→ **What the task asks**
Where "your" appears in a line of the entries below, that line should be copied.

Extracted entries section start

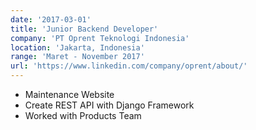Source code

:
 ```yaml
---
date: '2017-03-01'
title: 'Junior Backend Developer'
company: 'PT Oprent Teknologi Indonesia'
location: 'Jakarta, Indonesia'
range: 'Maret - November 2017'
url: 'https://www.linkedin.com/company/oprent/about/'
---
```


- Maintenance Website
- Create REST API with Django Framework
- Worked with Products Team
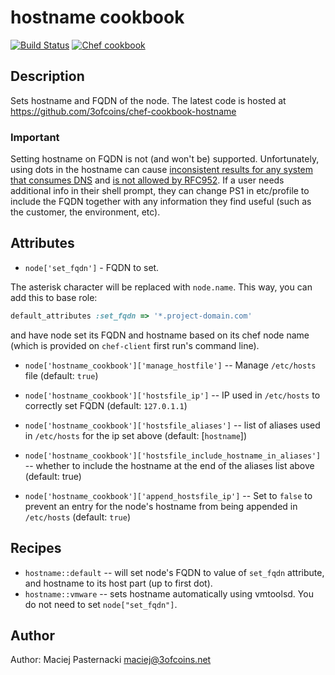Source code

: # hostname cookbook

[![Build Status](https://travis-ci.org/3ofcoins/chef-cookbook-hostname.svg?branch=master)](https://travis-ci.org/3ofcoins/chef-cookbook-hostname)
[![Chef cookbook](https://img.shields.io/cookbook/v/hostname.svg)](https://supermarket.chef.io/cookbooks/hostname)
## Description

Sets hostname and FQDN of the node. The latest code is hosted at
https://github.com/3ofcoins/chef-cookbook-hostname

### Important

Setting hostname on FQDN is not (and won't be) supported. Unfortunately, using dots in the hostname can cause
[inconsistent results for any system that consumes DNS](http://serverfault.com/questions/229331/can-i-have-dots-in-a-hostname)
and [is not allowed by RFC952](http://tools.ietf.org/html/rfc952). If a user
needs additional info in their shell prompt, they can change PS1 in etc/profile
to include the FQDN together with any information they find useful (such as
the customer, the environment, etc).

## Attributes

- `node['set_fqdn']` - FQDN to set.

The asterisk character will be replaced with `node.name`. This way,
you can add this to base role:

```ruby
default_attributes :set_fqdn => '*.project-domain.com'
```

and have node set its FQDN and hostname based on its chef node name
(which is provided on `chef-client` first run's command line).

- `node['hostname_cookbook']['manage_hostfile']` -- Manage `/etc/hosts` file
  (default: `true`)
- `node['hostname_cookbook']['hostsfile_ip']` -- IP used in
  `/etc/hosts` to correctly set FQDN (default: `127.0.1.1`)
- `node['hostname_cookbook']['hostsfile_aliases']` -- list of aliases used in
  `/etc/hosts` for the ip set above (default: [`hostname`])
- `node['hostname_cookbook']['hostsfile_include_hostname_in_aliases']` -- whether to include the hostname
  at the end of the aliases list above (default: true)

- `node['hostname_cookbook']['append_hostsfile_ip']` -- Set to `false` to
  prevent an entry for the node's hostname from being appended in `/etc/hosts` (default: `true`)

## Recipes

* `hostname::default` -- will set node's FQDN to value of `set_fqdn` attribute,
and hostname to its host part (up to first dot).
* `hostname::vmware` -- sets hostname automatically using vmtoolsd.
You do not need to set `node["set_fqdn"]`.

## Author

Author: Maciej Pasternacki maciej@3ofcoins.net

Extracted entries section end
Extracted entries section start

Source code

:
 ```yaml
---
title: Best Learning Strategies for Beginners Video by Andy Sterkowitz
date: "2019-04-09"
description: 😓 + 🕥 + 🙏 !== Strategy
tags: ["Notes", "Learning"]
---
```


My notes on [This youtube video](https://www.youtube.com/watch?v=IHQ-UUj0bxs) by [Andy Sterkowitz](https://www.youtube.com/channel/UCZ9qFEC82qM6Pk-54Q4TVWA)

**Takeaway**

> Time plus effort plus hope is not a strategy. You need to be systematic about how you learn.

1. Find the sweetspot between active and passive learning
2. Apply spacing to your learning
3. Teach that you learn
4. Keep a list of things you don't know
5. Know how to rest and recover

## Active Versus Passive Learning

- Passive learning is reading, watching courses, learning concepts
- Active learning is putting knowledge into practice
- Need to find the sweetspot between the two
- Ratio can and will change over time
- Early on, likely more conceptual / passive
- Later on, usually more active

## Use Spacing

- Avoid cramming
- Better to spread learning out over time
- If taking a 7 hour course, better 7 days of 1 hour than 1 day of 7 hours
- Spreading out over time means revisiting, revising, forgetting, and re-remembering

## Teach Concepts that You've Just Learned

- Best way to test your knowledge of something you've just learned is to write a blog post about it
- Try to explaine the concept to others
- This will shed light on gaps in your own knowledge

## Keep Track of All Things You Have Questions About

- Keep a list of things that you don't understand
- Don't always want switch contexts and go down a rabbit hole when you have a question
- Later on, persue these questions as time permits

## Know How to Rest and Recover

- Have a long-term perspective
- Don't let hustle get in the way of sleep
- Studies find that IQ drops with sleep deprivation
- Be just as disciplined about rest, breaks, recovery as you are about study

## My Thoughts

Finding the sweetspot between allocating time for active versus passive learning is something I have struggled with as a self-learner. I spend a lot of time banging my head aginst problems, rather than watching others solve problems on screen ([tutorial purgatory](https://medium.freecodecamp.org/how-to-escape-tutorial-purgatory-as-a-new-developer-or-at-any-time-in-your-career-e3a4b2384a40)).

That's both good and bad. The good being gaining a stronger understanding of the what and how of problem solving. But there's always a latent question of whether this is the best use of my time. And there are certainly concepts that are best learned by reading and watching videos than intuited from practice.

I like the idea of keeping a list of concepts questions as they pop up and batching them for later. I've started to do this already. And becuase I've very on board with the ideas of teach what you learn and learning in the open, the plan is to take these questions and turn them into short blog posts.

Extracted entries section end
Extracted entries section start

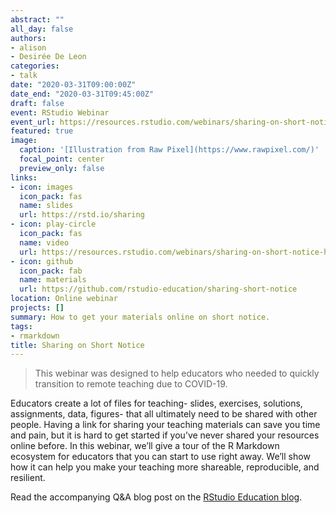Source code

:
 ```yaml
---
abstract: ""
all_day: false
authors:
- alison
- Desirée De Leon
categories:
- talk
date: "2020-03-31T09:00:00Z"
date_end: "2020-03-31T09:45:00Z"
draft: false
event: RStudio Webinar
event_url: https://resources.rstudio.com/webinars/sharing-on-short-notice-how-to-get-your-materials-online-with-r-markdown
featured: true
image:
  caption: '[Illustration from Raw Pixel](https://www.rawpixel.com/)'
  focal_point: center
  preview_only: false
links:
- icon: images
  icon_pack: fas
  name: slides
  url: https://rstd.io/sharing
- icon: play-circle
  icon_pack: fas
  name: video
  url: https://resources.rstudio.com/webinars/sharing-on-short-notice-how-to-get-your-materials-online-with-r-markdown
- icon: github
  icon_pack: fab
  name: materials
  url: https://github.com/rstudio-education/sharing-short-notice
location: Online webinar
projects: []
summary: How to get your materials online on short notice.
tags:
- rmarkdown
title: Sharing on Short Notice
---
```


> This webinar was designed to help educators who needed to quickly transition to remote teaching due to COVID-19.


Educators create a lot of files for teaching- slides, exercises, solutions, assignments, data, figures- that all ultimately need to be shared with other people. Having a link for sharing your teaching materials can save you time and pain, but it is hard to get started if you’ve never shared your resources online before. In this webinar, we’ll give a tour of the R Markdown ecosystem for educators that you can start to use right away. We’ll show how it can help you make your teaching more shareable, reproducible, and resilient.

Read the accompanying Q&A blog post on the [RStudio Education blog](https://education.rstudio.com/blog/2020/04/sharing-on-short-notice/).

Extracted entries section end

→ **Solution for this exercise**
2. Apply spacing to your learning
- Best way to test your knowledge of something you've just learned is to write a blog post about it
- This will shed light on gaps in your own knowledge
Finding the sweetspot between allocating time for active versus passive learning is something I have struggled with as a self-learner. I spend a lot of time banging my head aginst problems, rather than watching others solve problems on screen ([tutorial purgatory](https://medium.freecodecamp.org/how-to-escape-tutorial-purgatory-as-a-new-developer-or-at-any-time-in-your-career-e3a4b2384a40)).
event_url: https://resources.rstudio.com/webinars/sharing-on-short-notice-how-to-get-your-materials-online-with-r-markdown
  url: https://resources.rstudio.com/webinars/sharing-on-short-notice-how-to-get-your-materials-online-with-r-markdown
summary: How to get your materials online on short notice.
Educators create a lot of files for teaching- slides, exercises, solutions, assignments, data, figures- that all ultimately need to be shared with other people. Having a link for sharing your teaching materials can save you time and pain, but it is hard to get started if you’ve never shared your resources online before. In this webinar, we’ll give a tour of the R Markdown ecosystem for educators that you can start to use right away. We’ll show how it can help you make your teaching more shareable, reproducible, and resilient.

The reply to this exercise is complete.